Dataset entries:
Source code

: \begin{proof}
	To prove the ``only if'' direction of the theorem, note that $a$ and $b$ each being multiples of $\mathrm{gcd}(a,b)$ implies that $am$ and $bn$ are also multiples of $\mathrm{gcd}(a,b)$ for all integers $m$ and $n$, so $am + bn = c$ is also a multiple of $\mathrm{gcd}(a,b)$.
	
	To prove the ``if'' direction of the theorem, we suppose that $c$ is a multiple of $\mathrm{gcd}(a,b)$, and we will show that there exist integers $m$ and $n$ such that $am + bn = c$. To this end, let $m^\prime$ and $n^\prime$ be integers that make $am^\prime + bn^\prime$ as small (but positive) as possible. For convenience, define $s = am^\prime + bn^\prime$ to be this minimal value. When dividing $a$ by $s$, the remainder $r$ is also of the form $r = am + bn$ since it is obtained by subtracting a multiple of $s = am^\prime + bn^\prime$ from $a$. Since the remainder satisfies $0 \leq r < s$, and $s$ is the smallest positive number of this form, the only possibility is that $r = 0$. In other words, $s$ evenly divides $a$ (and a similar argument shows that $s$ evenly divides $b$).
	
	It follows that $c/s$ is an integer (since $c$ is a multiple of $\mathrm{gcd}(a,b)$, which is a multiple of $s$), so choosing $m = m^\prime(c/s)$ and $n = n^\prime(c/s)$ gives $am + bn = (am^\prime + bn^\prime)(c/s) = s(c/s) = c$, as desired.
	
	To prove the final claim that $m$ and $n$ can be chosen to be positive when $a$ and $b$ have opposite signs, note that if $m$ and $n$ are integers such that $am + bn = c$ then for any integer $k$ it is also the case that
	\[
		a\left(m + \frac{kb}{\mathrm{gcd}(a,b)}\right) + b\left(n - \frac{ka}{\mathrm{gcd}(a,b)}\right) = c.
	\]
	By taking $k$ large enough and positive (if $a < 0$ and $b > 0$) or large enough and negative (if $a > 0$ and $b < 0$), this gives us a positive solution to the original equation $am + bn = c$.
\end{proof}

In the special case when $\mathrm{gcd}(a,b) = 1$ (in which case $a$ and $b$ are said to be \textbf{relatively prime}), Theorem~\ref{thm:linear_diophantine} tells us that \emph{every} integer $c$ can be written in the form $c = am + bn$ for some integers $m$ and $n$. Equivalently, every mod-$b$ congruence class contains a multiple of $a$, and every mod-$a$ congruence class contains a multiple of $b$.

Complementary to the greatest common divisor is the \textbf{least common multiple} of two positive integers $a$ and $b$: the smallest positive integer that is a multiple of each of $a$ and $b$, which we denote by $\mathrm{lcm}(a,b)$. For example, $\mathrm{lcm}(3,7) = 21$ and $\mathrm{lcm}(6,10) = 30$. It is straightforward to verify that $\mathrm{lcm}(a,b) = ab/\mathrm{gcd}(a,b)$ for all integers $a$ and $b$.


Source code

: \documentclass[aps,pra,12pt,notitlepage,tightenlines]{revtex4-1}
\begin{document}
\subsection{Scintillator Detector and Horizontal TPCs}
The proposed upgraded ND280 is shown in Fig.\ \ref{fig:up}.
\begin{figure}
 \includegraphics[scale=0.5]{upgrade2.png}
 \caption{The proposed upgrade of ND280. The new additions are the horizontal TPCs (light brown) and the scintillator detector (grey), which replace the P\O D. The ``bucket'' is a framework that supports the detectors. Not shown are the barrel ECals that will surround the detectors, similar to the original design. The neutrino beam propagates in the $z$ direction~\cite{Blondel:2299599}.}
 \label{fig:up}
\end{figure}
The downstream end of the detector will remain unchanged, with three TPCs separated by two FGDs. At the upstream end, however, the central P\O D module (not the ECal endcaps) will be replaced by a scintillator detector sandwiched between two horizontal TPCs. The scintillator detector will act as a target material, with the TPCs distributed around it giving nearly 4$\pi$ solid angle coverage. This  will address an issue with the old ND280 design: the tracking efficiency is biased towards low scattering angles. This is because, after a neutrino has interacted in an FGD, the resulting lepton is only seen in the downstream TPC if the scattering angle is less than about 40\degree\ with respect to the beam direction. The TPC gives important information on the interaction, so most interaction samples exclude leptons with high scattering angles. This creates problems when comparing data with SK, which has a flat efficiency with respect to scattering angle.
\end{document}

#### [WHAT IS EXPECTED]
Your reply should consist of the records, duplicated exactly.

#### [YOUR SOLUTION]
Source code

: \begin{proof}
	To prove the ``only if'' direction of the theorem, note that $a$ and $b$ each being multiples of $\mathrm{gcd}(a,b)$ implies that $am$ and $bn$ are also multiples of $\mathrm{gcd}(a,b)$ for all integers $m$ and $n$, so $am + bn = c$ is also a multiple of $\mathrm{gcd}(a,b)$.
	
	To prove the ``if'' direction of the theorem, we suppose that $c$ is a multiple of $\mathrm{gcd}(a,b)$, and we will show that there exist integers $m$ and $n$ such that $am + bn = c$. To this end, let $m^\prime$ and $n^\prime$ be integers that make $am^\prime + bn^\prime$ as small (but positive) as possible. For convenience, define $s = am^\prime + bn^\prime$ to be this minimal value. When dividing $a$ by $s$, the remainder $r$ is also of the form $r = am + bn$ since it is obtained by subtracting a multiple of $s = am^\prime + bn^\prime$ from $a$. Since the remainder satisfies $0 \leq r < s$, and $s$ is the smallest positive number of this form, the only possibility is that $r = 0$. In other words, $s$ evenly divides $a$ (and a similar argument shows that $s$ evenly divides $b$).
	
	It follows that $c/s$ is an integer (since $c$ is a multiple of $\mathrm{gcd}(a,b)$, which is a multiple of $s$), so choosing $m = m^\prime(c/s)$ and $n = n^\prime(c/s)$ gives $am + bn = (am^\prime + bn^\prime)(c/s) = s(c/s) = c$, as desired.
	
	To prove the final claim that $m$ and $n$ can be chosen to be positive when $a$ and $b$ have opposite signs, note that if $m$ and $n$ are integers such that $am + bn = c$ then for any integer $k$ it is also the case that
	\[
		a\left(m + \frac{kb}{\mathrm{gcd}(a,b)}\right) + b\left(n - \frac{ka}{\mathrm{gcd}(a,b)}\right) = c.
	\]
	By taking $k$ large enough and positive (if $a < 0$ and $b > 0$) or large enough and negative (if $a > 0$ and $b < 0$), this gives us a positive solution to the original equation $am + bn = c$.
\end{proof}

In the special case when $\mathrm{gcd}(a,b) = 1$ (in which case $a$ and $b$ are said to be \textbf{relatively prime}), Theorem~\ref{thm:linear_diophantine} tells us that \emph{every} integer $c$ can be written in the form $c = am + bn$ for some integers $m$ and $n$. Equivalently, every mod-$b$ congruence class contains a multiple of $a$, and every mod-$a$ congruence class contains a multiple of $b$.

Complementary to the greatest common divisor is the \textbf{least common multiple} of two positive integers $a$ and $b$: the smallest positive integer that is a multiple of each of $a$ and $b$, which we denote by $\mathrm{lcm}(a,b)$. For example, $\mathrm{lcm}(3,7) = 21$ and $\mathrm{lcm}(6,10) = 30$. It is straightforward to verify that $\mathrm{lcm}(a,b) = ab/\mathrm{gcd}(a,b)$ for all integers $a$ and $b$.


Source code

: \documentclass[aps,pra,12pt,notitlepage,tightenlines]{revtex4-1}
\begin{document}
\subsection{Scintillator Detector and Horizontal TPCs}
The proposed upgraded ND280 is shown in Fig.\ \ref{fig:up}.
\begin{figure}
 \includegraphics[scale=0.5]{upgrade2.png}
 \caption{The proposed upgrade of ND280. The new additions are the horizontal TPCs (light brown) and the scintillator detector (grey), which replace the P\O D. The ``bucket'' is a framework that supports the detectors. Not shown are the barrel ECals that will surround the detectors, similar to the original design. The neutrino beam propagates in the $z$ direction~\cite{Blondel:2299599}.}
 \label{fig:up}
\end{figure}
The downstream end of the detector will remain unchanged, with three TPCs separated by two FGDs. At the upstream end, however, the central P\O D module (not the ECal endcaps) will be replaced by a scintillator detector sandwiched between two horizontal TPCs. The scintillator detector will act as a target material, with the TPCs distributed around it giving nearly 4$\pi$ solid angle coverage. This  will address an issue with the old ND280 design: the tracking efficiency is biased towards low scattering angles. This is because, after a neutrino has interacted in an FGD, the resulting lepton is only seen in the downstream TPC if the scattering angle is less than about 40\degree\ with respect to the beam direction. The TPC gives important information on the interaction, so most interaction samples exclude leptons with high scattering angles. This creates problems when comparing data with SK, which has a flat efficiency with respect to scattering angle.
\end{document}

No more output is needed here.